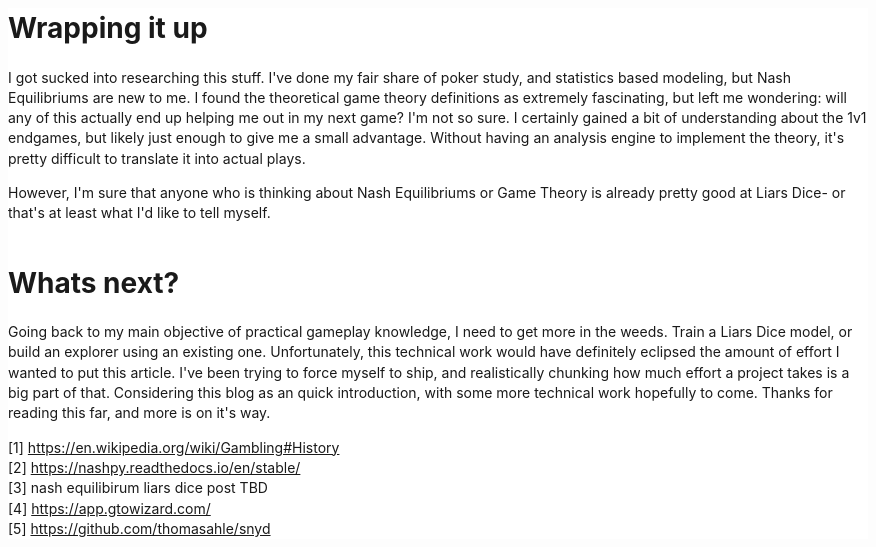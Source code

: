 # Wrapping it up
I got sucked into researching this stuff. I've done my fair share of poker study, and statistics based modeling, but Nash Equilibriums are new to me. I found the theoretical game theory definitions as extremely fascinating, but left me wondering: will any of this actually end up helping me out in my next game? I'm not so sure. I certainly gained a bit of understanding about the 1v1 endgames, but likely just enough to give me a small advantage. Without having an analysis engine to implement the theory, it's pretty difficult to translate it into actual plays. 

However, I'm sure that anyone who is thinking about Nash Equilibriums or Game Theory is already pretty good at Liars Dice- or that's at least what I'd like to tell myself.

# Whats next?
Going back to my main objective of practical gameplay knowledge, I need to get more in the weeds. Train a Liars Dice model, or build an explorer using an existing one. Unfortunately, this technical work would have definitely eclipsed the amount of effort I wanted to put this article. I've been trying to force myself to ship, and realistically chunking how much effort a project takes is a big part of that. Considering this blog as an quick introduction, with some more technical work hopefully to come. Thanks for reading this far, and more is on it's way.


[1] https://en.wikipedia.org/wiki/Gambling#History  
[2] https://nashpy.readthedocs.io/en/stable/  
[3] nash equilibirum liars dice post TBD  
[4] https://app.gtowizard.com/  
[5] https://github.com/thomasahle/snyd  
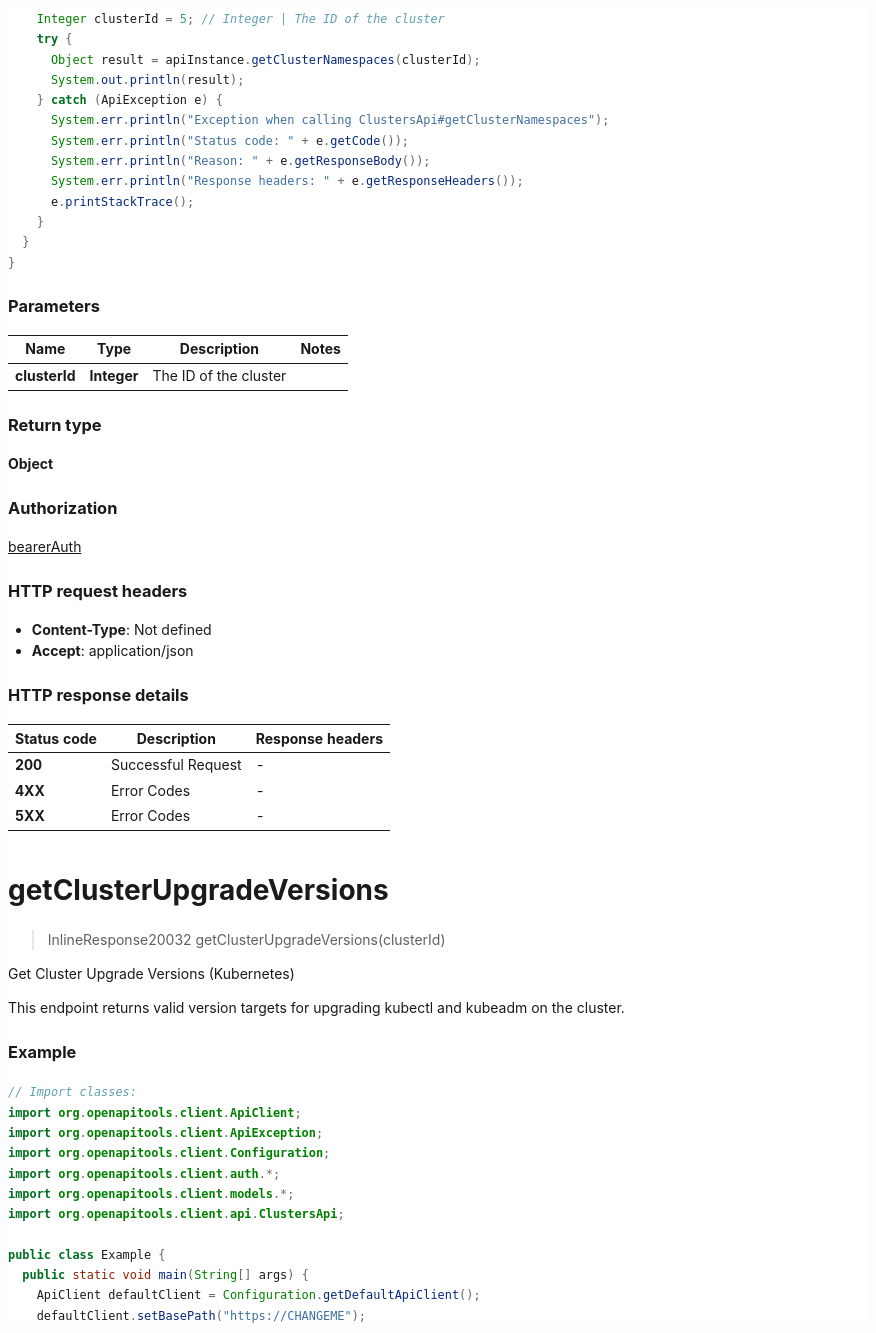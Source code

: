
 ```java
    Integer clusterId = 5; // Integer | The ID of the cluster
    try {
      Object result = apiInstance.getClusterNamespaces(clusterId);
      System.out.println(result);
    } catch (ApiException e) {
      System.err.println("Exception when calling ClustersApi#getClusterNamespaces");
      System.err.println("Status code: " + e.getCode());
      System.err.println("Reason: " + e.getResponseBody());
      System.err.println("Response headers: " + e.getResponseHeaders());
      e.printStackTrace();
    }
  }
}
```

### Parameters

Name | Type | Description  | Notes
------------- | ------------- | ------------- | -------------
 **clusterId** | **Integer**| The ID of the cluster |

### Return type

**Object**

### Authorization

[bearerAuth](../README.md#bearerAuth)

### HTTP request headers

 - **Content-Type**: Not defined
 - **Accept**: application/json

### HTTP response details
| Status code | Description | Response headers |
|-------------|-------------|------------------|
**200** | Successful Request |  -  |
**4XX** | Error Codes |  -  |
**5XX** | Error Codes |  -  |

<a name="getClusterUpgradeVersions"></a>
# **getClusterUpgradeVersions**
> InlineResponse20032 getClusterUpgradeVersions(clusterId)

Get Cluster Upgrade Versions (Kubernetes)

This endpoint returns valid version targets for upgrading kubectl and kubeadm on the cluster.

### Example
```java
// Import classes:
import org.openapitools.client.ApiClient;
import org.openapitools.client.ApiException;
import org.openapitools.client.Configuration;
import org.openapitools.client.auth.*;
import org.openapitools.client.models.*;
import org.openapitools.client.api.ClustersApi;

public class Example {
  public static void main(String[] args) {
    ApiClient defaultClient = Configuration.getDefaultApiClient();
    defaultClient.setBasePath("https://CHANGEME");
```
• • • •
■ **WHAT THIS TASK INVOLVES**:
Copy out all the records exactly as they read, and omit the pictures.

■ **SOLUTION FOR THIS EXERCISE**:
Source code

: # Wrapping it up
I got sucked into researching this stuff. I've done my fair share of poker study, and statistics based modeling, but Nash Equilibriums are new to me. I found the theoretical game theory definitions as extremely fascinating, but left me wondering: will any of this actually end up helping me out in my next game? I'm not so sure. I certainly gained a bit of understanding about the 1v1 endgames, but likely just enough to give me a small advantage. Without having an analysis engine to implement the theory, it's pretty difficult to translate it into actual plays. 

However, I'm sure that anyone who is thinking about Nash Equilibriums or Game Theory is already pretty good at Liars Dice- or that's at least what I'd like to tell myself.

# Whats next?
Going back to my main objective of practical gameplay knowledge, I need to get more in the weeds. Train a Liars Dice model, or build an explorer using an existing one. Unfortunately, this technical work would have definitely eclipsed the amount of effort I wanted to put this article. I've been trying to force myself to ship, and realistically chunking how much effort a project takes is a big part of that. Considering this blog as an quick introduction, with some more technical work hopefully to come. Thanks for reading this far, and more is on it's way.


[1] https://en.wikipedia.org/wiki/Gambling#History  
[2] https://nashpy.readthedocs.io/en/stable/  
[3] nash equilibirum liars dice post TBD  
[4] https://app.gtowizard.com/  
[5] https://github.com/thomasahle/snyd  
Source code

:
 ```java
    Integer clusterId = 5; // Integer | The ID of the cluster
    try {
      Object result = apiInstance.getClusterNamespaces(clusterId);
      System.out.println(result);
    } catch (ApiException e) {
      System.err.println("Exception when calling ClustersApi#getClusterNamespaces");
      System.err.println("Status code: " + e.getCode());
      System.err.println("Reason: " + e.getResponseBody());
      System.err.println("Response headers: " + e.getResponseHeaders());
      e.printStackTrace();
    }
  }
}
```

### Parameters

Name | Type | Description  | Notes
------------- | ------------- | ------------- | -------------
 **clusterId** | **Integer**| The ID of the cluster |

### Return type

**Object**

### Authorization

[bearerAuth](../README.md#bearerAuth)

### HTTP request headers

 - **Content-Type**: Not defined
 - **Accept**: application/json

### HTTP response details
| Status code | Description | Response headers |
|-------------|-------------|------------------|
**200** | Successful Request |  -  |
**4XX** | Error Codes |  -  |
**5XX** | Error Codes |  -  |

<a name="getClusterUpgradeVersions"></a>
# **getClusterUpgradeVersions**
> InlineResponse20032 getClusterUpgradeVersions(clusterId)

Get Cluster Upgrade Versions (Kubernetes)

This endpoint returns valid version targets for upgrading kubectl and kubeadm on the cluster.

### Example
```java
// Import classes:
import org.openapitools.client.ApiClient;
import org.openapitools.client.ApiException;
import org.openapitools.client.Configuration;
import org.openapitools.client.auth.*;
import org.openapitools.client.models.*;
import org.openapitools.client.api.ClustersApi;

public class Example {
  public static void main(String[] args) {
    ApiClient defaultClient = Configuration.getDefaultApiClient();
    defaultClient.setBasePath("https://CHANGEME");
```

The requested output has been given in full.